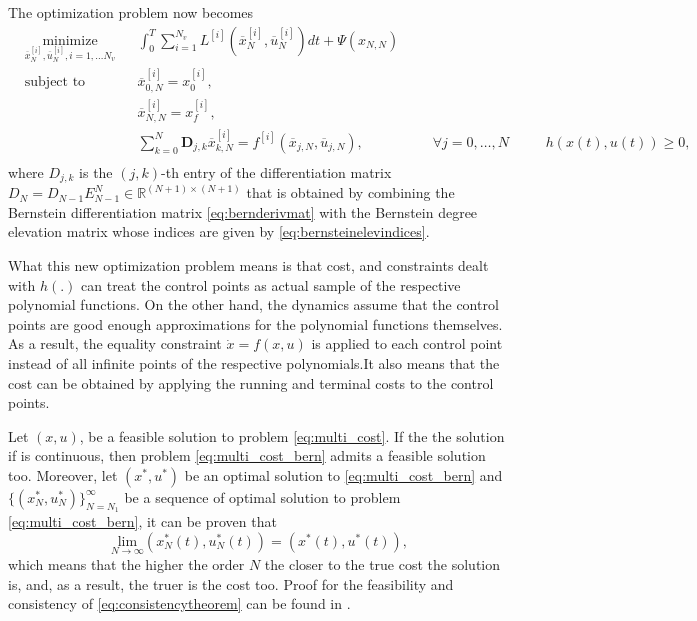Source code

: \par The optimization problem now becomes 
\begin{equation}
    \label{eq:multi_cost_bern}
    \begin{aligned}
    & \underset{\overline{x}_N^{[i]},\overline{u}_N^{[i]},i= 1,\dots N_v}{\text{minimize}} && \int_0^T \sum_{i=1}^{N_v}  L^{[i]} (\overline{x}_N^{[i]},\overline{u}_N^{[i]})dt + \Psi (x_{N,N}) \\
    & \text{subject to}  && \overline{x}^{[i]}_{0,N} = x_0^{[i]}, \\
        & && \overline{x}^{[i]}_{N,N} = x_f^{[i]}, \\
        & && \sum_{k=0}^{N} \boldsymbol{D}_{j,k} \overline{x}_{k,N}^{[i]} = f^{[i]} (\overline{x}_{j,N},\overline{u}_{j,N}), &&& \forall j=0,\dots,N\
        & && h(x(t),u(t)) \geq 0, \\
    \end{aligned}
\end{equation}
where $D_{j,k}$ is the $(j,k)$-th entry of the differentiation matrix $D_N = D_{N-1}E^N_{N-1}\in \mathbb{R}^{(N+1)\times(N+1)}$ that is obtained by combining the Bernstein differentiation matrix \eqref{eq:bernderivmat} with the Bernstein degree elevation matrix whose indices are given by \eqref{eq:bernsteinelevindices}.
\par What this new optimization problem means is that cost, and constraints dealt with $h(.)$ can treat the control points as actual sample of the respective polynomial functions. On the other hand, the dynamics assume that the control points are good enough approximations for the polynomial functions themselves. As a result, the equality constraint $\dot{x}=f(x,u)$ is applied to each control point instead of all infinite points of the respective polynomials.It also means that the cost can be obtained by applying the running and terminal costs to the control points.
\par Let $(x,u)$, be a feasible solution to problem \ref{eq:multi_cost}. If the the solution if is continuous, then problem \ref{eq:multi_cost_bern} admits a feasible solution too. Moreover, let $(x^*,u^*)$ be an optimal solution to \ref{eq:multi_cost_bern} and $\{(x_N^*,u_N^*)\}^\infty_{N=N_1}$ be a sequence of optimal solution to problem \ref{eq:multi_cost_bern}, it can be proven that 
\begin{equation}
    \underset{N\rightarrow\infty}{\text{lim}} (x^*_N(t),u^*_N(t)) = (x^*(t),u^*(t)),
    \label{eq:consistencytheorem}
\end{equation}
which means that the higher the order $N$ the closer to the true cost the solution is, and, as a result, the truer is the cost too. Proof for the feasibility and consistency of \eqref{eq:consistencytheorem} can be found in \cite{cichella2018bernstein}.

--

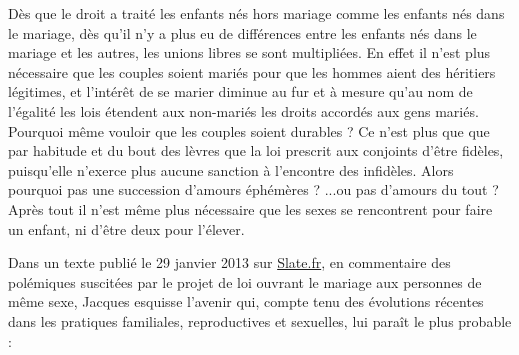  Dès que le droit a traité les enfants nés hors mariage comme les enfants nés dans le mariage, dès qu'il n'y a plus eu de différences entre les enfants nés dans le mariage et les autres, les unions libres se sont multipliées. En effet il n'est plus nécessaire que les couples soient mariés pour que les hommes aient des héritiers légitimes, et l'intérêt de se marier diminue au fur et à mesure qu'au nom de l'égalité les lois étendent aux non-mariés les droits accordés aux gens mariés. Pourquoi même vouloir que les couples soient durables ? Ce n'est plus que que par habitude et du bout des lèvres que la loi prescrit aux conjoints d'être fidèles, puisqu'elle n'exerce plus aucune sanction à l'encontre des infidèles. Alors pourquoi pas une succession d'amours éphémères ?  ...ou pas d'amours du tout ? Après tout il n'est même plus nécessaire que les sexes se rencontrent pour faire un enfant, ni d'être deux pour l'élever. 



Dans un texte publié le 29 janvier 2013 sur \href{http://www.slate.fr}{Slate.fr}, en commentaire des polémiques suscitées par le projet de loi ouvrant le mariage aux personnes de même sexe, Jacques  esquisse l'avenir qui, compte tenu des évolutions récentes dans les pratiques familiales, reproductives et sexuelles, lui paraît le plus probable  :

• TASK: Look for the word "underset". Copy out every line of the data that has it.

• ANSWER TO THE PROBLEM:
    & \underset{\overline{x}_N^{[i]},\overline{u}_N^{[i]},i= 1,\dots N_v}{\text{minimize}} && \int_0^T \sum_{i=1}^{N_v}  L^{[i]} (\overline{x}_N^{[i]},\overline{u}_N^{[i]})dt + \Psi (x_{N,N}) \\
    \underset{N\rightarrow\infty}{\text{lim}} (x^*_N(t),u^*_N(t)) = (x^*(t),u^*(t)),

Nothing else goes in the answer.